Les statistiques de jours de grève par 1.000 travailleurs placent la Belgique en deuxième position, avec 164 jours en 2022, derrière la Finlande (434 jours) et devant le Royaume-Uni et la France.
Le cas finlandais est cependant particulier. L’an dernier, face à une hausse sans précédent du coût de la vie, le pays a été secoué par une vague de grèves touchant divers grands secteurs, comme celui du papier. Mais chez nous, normalement, l’indexation automatique des salaires devrait faire du pays une terre socialement paisible. Or, ce n’est pas le cas. Notre modèle serait-il en panne? C’est ce que pense Jean Hindriks, président de l’école d’économie de l’UCLouvain et ancien membre du Conseil pour la politique des retraites.

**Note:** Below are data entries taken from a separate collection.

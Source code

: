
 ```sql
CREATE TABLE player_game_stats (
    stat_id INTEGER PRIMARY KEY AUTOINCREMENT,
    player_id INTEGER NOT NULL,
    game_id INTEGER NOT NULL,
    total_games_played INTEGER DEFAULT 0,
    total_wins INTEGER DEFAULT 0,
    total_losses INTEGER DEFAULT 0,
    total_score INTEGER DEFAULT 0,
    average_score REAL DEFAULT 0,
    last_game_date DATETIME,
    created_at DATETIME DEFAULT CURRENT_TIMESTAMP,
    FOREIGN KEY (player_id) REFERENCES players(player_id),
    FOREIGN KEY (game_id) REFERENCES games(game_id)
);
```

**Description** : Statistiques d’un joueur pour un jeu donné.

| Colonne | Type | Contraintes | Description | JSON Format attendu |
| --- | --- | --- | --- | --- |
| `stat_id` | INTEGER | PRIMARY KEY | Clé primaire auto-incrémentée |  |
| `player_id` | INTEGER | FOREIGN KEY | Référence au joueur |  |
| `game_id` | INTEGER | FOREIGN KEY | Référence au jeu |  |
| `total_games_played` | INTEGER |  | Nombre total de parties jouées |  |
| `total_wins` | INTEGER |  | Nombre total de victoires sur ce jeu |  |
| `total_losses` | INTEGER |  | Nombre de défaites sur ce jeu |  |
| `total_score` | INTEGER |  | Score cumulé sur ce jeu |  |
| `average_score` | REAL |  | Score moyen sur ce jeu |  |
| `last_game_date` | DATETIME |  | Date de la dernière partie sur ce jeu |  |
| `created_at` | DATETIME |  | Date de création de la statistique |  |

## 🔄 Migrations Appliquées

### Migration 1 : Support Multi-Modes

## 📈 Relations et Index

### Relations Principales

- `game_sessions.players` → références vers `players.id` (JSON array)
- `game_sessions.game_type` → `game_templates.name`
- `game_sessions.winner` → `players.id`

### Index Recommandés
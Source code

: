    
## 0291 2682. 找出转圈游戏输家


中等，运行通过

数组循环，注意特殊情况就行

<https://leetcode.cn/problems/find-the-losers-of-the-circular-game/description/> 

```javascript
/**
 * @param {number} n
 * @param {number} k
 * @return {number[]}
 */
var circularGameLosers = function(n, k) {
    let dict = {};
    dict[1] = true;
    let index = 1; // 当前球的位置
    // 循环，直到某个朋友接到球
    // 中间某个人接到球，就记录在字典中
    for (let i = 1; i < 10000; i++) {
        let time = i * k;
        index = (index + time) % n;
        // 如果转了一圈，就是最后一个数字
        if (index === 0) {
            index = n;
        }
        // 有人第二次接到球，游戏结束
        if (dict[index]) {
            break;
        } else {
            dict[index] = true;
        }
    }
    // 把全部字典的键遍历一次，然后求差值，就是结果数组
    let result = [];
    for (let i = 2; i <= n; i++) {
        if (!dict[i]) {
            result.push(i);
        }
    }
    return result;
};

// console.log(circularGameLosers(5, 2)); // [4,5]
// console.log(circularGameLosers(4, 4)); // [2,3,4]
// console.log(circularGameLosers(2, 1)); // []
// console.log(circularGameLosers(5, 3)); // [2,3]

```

“J’ai été témoin de la panne du modèle social lorsqu’il a fallu discuter de la réforme des pensions, observe Jean Hindriks. Nous nous sommes rendu compte que la variable de blocage était la concertation sociale: à un moment donné, un certain nombre de dossiers ont été laissés sur la table et on ne s’est plus parlé. Est-ce dû à un défaut de communication sociale, à une polarisation accrue des acteurs? Je ne sais pas. Mais cette prévalence des grèves dans le pays contraste avec un certain nombre d’indicateurs qui sont plutôt ouverts: des salaires plus élevés que la moyenne des autres pays, des indexations automatiques…”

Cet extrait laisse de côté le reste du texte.